Rheumatology Unit, Department of Internal Medicine, Penang General Hospital, Penang, Malaysia.
Int J Rheum Dis. 2022 Feb;25(2):131-139. doi: 10.1111/1756-185X.14269. Epub 2021 Dec 23.
To evaluate the performance of the 2019 European League Against Rheumatism/American College of Rheumatology (EULAR/ACR) classification criteria for systemic lupus erythematosus (SLE) in a multi-ethnic Malaysian cohort and to compare it against the Systemic Lupus International Collaborating Clinics (SLICC) 2012 and ACR 1997 criteria.

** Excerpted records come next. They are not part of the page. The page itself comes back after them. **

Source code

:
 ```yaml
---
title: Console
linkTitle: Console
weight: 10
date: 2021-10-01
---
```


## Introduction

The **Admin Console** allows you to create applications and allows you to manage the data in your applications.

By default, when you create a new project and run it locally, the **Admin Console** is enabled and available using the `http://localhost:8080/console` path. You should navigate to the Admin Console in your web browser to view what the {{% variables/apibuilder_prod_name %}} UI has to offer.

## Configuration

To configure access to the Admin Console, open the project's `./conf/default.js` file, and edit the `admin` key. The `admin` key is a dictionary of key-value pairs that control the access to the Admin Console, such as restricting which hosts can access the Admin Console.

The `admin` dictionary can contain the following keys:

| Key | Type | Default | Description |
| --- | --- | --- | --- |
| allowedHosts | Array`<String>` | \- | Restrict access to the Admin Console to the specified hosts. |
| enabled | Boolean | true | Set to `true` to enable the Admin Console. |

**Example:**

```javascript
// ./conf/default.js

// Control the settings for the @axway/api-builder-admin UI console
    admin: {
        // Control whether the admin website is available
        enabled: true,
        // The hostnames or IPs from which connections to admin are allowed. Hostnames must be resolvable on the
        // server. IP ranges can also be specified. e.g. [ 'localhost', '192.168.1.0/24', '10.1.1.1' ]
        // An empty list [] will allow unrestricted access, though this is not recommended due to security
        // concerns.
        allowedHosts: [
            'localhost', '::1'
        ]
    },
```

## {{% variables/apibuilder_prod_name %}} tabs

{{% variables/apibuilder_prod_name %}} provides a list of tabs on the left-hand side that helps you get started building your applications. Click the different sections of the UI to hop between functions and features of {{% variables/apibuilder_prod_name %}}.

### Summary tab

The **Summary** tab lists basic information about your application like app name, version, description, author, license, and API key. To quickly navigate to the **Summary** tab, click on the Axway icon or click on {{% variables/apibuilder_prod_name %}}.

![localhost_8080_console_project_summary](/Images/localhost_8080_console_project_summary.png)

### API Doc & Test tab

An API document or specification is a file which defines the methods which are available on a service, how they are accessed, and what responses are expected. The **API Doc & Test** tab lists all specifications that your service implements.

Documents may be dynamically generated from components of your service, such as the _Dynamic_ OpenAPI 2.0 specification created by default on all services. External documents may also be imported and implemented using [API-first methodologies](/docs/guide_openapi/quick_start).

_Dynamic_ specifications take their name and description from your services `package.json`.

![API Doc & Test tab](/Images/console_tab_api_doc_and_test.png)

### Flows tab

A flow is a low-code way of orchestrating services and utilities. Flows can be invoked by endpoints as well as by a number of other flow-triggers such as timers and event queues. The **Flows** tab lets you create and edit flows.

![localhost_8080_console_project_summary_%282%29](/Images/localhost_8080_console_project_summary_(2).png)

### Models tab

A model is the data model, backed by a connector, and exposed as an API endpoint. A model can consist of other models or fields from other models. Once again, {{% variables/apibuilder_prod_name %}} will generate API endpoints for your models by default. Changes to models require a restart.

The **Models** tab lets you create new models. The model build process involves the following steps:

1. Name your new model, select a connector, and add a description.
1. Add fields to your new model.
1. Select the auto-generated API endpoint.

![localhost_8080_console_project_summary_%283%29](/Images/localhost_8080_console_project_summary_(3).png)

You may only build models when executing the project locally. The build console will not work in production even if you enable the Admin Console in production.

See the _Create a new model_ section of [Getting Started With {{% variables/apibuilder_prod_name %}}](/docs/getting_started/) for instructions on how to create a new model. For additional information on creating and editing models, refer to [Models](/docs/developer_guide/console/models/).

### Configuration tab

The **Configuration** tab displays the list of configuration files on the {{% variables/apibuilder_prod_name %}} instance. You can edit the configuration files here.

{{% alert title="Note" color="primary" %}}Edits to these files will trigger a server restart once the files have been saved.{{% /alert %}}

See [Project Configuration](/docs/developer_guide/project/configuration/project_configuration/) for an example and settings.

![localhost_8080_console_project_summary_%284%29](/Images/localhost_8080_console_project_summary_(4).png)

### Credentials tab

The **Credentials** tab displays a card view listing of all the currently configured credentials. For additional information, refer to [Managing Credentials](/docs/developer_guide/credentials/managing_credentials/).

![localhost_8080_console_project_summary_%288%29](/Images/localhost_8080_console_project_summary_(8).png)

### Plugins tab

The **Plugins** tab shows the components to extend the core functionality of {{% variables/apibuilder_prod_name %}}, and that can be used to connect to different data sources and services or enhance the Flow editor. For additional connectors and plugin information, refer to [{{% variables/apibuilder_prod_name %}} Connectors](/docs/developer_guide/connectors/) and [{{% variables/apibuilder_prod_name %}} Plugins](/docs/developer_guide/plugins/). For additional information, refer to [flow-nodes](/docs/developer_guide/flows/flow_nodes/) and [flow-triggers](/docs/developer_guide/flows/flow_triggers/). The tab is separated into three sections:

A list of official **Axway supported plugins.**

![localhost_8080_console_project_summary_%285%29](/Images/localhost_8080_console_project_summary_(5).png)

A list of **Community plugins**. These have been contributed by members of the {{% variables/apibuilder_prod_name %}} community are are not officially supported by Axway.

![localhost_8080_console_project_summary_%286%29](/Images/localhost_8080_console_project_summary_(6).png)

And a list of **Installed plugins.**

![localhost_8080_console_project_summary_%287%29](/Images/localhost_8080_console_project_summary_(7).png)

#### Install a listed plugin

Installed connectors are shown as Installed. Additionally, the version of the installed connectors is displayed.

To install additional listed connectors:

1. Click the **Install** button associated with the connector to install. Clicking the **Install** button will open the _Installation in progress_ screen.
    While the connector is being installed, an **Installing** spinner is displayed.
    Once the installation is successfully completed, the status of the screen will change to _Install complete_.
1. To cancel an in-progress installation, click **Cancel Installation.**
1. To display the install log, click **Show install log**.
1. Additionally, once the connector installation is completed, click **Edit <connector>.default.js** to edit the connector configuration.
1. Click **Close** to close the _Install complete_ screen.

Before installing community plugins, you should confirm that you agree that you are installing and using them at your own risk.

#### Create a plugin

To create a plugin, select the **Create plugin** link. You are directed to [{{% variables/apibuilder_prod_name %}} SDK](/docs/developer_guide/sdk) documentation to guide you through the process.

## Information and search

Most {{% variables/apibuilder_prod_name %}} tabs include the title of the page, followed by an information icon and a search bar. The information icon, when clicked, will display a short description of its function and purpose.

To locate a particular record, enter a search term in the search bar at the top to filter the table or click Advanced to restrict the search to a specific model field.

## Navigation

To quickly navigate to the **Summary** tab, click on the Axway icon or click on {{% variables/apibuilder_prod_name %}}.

We conducted a retrospective observational study of 205 patients with a diagnosis of SLE and 100 controls who formed the validation cohort. The sensitivity and specificity of the three classification criteria were evaluated and a further sub-analysis was performed in patients with early disease and among the various ethnicities.

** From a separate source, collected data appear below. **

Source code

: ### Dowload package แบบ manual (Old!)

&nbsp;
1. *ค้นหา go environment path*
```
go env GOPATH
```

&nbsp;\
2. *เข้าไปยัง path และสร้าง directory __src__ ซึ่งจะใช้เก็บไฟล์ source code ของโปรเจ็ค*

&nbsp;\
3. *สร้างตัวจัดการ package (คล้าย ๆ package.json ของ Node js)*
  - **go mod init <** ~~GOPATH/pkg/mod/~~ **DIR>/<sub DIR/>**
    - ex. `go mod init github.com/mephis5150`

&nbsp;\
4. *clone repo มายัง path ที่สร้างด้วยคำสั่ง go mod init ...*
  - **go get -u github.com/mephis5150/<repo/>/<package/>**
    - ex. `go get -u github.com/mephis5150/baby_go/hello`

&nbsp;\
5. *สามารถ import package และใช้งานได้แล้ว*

The sensitivities and specificities of the three classification criteria are as follows: EULAR/ACR (90.8%; 94%), SLICC 2012 (96.1%; 94%), and ACR 1997 (82%; 96%). Among patients with early disease, the sensitivity of the SLICC 2012 was higher than that of EULAR/ACR and ACR 1997 (98% vs 94% and 86%); however, the specificity of EULAR/ACR and ACR 1997 were similar (95.2%) and higher than the SLICC 2012 (93.5%). The SLICC 2012 had higher sensitivity than that of the EULAR/ACR among the Malays (94% vs 90%), Chinese (98% vs 90%), and Indians (100% vs 95%). The specificity of the EULAR/ACR and SLICC 2012 were similar in the Malay and Chinese (93.3% each, and 92% vs 94.6%).
The EULAR/ACR performed well in our cohort. The EULAR/ACR and SLICC 2012 showed higher sensitivity than the ACR 1997, and the EULAR/ACR showed similar specificity to the ACR 1997 and SLICC 2012 overall, in early disease, and across the different ethnicities.
评估 2019 年欧洲抗风湿病联盟/美国风湿病学会(EULAR/ACR)系统性红斑狼疮(SLE)分类标准在马来西亚多民族队列中的表现,并将其与系统性红斑狼疮国际合作临床组织(SLICC)2012 年和 ACR 1997 年标准进行比较。
我们对 205 例确诊为 SLE 的患者和 100 例对照组患者进行了回顾性观察性研究,这些患者构成了验证队列。评估了三种分类标准的敏感性和特异性,并在早期疾病患者和不同种族患者中进行了进一步的亚分析。
三种分类标准的敏感性和特异性如下:EULAR/ACR(90.8%;94%)、SLICC 2012(96.1%;94%)和 ACR 1997(82%;96%)。在早期疾病患者中,SLICC 2012 的敏感性高于 EULAR/ACR 和 ACR 1997(98%比 94%和 86%);然而,EULAR/ACR 和 ACR 1997 的特异性相似(95.2%),高于 SLICC 2012(93.5%)。在马来人、华人、印度人患者中,SLICC 2012 的敏感性高于 EULAR/ACR(94%比 90%、98%比 90%和 100%比 95%)。EULAR/ACR 和 SLICC 2012 在马来人和华人中的特异性相似(分别为 93.3%和 92%比 94.6%)。
EULAR/ACR 在我们的队列中表现良好。EULAR/ACR 和 SLICC 2012 与 ACR 1997 相比具有更高的敏感性,而 EULAR/ACR 在早期疾病和不同种族中与 ACR 1997 和 SLICC 2012 具有相似的特异性。